Collected data:

══════════

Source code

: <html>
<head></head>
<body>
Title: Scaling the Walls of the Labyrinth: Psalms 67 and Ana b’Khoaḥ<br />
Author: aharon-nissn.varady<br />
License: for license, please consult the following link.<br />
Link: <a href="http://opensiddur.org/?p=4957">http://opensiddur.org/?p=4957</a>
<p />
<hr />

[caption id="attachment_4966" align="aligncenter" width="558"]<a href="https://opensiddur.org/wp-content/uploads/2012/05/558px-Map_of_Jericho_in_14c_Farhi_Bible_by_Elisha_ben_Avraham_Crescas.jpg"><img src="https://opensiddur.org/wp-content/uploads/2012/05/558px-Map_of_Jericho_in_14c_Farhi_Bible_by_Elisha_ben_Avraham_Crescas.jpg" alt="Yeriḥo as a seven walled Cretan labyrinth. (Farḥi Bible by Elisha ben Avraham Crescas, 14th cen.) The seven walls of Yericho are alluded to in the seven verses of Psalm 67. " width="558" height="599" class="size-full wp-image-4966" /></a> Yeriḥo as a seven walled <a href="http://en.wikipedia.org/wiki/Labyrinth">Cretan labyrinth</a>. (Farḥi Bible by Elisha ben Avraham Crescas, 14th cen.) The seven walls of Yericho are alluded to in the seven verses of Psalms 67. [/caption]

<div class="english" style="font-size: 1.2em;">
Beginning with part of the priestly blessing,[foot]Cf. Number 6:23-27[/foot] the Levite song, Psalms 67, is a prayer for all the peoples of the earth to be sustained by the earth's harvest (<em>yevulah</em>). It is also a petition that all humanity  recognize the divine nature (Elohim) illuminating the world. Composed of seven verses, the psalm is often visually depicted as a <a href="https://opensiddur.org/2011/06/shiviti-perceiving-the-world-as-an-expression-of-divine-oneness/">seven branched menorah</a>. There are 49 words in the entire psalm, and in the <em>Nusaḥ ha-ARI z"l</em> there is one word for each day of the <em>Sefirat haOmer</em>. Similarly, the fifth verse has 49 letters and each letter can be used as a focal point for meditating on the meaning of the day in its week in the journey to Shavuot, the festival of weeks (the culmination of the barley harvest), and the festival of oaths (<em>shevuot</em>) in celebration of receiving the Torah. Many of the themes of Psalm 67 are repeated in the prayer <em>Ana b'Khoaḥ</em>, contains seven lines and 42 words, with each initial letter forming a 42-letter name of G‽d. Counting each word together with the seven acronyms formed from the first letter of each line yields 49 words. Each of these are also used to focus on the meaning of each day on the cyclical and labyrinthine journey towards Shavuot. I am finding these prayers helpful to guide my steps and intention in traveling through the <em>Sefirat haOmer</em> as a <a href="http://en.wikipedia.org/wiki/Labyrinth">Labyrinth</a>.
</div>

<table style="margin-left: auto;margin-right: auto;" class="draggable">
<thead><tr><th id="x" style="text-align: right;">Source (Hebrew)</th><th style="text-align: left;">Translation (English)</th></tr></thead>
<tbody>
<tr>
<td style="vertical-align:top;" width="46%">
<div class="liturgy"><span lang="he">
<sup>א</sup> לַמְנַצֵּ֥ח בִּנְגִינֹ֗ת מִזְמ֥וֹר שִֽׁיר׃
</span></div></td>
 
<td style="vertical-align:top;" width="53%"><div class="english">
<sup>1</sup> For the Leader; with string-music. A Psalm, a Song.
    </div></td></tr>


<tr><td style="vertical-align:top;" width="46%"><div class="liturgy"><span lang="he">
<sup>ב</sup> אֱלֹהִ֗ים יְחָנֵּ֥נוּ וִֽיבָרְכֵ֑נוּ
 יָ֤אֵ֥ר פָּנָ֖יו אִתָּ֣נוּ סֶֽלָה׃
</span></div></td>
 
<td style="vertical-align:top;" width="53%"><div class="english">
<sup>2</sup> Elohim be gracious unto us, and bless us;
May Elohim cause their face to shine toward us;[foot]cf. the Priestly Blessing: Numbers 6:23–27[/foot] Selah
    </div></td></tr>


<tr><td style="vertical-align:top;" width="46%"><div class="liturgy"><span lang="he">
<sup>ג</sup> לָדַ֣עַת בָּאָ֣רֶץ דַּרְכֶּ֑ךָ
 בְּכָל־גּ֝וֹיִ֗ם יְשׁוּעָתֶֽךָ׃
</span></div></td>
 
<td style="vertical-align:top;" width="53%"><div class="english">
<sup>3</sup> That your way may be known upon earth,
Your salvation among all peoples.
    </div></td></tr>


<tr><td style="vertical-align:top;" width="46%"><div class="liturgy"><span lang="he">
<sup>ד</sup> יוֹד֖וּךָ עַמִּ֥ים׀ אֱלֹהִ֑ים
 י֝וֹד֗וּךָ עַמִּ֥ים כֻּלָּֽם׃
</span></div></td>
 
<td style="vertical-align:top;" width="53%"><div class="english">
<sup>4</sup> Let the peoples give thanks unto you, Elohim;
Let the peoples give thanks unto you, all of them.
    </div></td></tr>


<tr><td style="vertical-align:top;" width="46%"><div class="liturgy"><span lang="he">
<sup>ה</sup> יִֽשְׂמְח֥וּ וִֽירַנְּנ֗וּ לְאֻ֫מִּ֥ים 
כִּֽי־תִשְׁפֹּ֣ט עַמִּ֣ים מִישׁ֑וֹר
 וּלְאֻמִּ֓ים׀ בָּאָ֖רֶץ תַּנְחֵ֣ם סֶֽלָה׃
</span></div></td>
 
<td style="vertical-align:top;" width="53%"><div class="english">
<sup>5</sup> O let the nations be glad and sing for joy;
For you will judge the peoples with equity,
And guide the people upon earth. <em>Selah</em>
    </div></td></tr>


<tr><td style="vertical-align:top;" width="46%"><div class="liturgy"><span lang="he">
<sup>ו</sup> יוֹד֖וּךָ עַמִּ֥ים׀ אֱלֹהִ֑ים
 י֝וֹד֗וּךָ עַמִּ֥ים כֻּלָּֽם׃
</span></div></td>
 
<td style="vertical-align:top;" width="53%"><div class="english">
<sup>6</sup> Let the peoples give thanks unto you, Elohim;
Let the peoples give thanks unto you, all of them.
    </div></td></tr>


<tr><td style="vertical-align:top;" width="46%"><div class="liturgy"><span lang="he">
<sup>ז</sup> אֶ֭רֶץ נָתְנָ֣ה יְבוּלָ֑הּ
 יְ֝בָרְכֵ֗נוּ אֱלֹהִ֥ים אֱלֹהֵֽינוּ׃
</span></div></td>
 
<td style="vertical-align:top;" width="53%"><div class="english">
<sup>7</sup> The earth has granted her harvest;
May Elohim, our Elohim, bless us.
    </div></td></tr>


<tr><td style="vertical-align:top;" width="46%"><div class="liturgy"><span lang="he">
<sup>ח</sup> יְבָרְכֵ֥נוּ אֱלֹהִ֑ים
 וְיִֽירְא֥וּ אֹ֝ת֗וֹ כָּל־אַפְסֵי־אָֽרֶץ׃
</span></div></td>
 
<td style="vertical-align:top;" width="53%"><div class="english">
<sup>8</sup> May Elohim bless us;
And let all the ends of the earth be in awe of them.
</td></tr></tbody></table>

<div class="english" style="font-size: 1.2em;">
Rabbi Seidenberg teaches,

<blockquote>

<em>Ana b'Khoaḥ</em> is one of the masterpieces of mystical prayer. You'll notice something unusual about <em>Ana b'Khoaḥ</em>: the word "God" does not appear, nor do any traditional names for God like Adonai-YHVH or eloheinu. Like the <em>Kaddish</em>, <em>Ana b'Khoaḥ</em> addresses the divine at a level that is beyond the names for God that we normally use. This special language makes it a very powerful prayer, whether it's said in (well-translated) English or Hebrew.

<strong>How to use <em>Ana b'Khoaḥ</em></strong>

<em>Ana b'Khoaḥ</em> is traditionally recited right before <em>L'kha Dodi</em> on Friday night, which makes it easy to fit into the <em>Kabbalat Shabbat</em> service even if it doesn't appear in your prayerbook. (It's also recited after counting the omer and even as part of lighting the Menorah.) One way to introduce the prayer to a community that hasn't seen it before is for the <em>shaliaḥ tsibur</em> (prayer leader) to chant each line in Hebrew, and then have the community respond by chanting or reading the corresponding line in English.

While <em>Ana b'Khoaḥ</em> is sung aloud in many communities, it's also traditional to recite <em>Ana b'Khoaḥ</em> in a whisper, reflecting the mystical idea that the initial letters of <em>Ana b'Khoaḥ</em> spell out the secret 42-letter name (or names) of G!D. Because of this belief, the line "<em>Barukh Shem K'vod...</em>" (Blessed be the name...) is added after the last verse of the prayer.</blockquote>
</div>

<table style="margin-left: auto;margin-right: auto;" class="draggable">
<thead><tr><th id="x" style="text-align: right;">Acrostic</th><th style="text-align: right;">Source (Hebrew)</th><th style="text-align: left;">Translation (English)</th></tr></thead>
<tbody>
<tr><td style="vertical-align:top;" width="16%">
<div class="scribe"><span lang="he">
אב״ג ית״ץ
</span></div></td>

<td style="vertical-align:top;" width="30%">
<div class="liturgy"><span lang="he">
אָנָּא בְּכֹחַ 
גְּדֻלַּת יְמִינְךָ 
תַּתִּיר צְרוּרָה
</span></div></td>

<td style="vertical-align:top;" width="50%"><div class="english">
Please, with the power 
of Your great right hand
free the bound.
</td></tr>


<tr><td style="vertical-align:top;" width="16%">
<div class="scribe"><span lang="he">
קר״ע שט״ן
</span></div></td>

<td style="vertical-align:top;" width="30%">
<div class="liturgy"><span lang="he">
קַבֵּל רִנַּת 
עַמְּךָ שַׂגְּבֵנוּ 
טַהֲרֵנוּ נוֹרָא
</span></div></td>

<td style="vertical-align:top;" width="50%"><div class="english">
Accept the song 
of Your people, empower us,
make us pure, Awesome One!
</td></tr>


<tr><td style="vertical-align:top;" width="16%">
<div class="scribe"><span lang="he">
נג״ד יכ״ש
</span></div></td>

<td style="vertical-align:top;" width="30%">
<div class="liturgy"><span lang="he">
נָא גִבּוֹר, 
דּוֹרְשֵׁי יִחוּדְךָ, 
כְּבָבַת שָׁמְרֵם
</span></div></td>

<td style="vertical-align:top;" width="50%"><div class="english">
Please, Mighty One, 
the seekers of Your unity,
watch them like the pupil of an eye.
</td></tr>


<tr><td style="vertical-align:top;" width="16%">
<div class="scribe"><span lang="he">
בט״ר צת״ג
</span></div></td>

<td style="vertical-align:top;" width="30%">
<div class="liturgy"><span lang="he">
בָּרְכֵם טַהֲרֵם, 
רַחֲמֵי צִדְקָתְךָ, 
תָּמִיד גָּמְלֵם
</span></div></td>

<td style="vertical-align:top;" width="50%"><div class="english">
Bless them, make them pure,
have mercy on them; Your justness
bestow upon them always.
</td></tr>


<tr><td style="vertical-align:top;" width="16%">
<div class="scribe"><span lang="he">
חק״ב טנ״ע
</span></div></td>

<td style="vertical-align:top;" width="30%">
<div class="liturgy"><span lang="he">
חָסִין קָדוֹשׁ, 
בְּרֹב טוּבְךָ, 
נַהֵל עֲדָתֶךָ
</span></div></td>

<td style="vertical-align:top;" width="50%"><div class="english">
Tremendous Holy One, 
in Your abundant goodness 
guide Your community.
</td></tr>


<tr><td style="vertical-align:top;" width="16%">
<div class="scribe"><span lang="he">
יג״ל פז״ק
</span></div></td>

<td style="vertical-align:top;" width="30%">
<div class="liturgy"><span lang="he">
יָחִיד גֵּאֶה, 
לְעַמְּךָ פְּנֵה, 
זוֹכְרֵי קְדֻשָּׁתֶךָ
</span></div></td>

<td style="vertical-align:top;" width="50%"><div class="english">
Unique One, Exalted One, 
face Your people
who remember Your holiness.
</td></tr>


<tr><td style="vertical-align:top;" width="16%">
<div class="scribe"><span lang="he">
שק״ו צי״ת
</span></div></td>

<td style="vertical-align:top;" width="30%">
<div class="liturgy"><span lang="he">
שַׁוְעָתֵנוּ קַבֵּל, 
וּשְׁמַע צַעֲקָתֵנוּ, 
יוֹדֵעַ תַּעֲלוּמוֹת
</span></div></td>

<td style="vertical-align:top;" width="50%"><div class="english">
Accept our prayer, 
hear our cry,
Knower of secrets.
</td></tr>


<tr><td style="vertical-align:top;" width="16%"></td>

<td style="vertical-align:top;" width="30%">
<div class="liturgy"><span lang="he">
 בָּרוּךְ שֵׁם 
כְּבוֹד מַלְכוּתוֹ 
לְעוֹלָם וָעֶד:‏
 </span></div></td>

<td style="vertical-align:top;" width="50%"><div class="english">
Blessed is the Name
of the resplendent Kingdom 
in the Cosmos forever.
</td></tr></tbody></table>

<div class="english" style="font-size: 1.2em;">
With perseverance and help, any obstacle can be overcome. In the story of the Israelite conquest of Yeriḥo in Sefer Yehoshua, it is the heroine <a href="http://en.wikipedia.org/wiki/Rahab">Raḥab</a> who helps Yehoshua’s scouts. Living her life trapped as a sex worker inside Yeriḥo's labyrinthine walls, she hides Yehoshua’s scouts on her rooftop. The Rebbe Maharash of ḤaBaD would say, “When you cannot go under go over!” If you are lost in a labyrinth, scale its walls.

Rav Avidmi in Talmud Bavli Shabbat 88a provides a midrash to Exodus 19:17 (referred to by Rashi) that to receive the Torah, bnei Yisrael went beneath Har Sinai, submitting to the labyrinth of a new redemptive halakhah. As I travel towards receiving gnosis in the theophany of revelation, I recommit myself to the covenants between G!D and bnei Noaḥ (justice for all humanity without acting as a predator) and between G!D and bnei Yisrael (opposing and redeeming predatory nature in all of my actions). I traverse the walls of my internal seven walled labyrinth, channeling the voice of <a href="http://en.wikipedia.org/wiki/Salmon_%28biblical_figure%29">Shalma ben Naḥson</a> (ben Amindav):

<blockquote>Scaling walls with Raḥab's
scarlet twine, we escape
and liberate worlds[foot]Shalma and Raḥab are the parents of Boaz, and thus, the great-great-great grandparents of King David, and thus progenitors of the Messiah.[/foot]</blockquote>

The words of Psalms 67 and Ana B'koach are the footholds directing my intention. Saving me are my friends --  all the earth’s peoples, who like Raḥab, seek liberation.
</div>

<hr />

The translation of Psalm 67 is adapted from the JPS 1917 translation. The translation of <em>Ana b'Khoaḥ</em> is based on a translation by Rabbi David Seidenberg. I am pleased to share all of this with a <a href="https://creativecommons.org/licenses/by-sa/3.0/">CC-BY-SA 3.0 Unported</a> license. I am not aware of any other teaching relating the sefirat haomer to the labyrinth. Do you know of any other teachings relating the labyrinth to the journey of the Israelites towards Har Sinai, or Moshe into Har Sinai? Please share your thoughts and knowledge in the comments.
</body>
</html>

══════════

## [Assigned task]
Copy out every line from the data above that has "pure" in it.

## [Exercise solution]
make us pure, Awesome One!
Bless them, make them pure,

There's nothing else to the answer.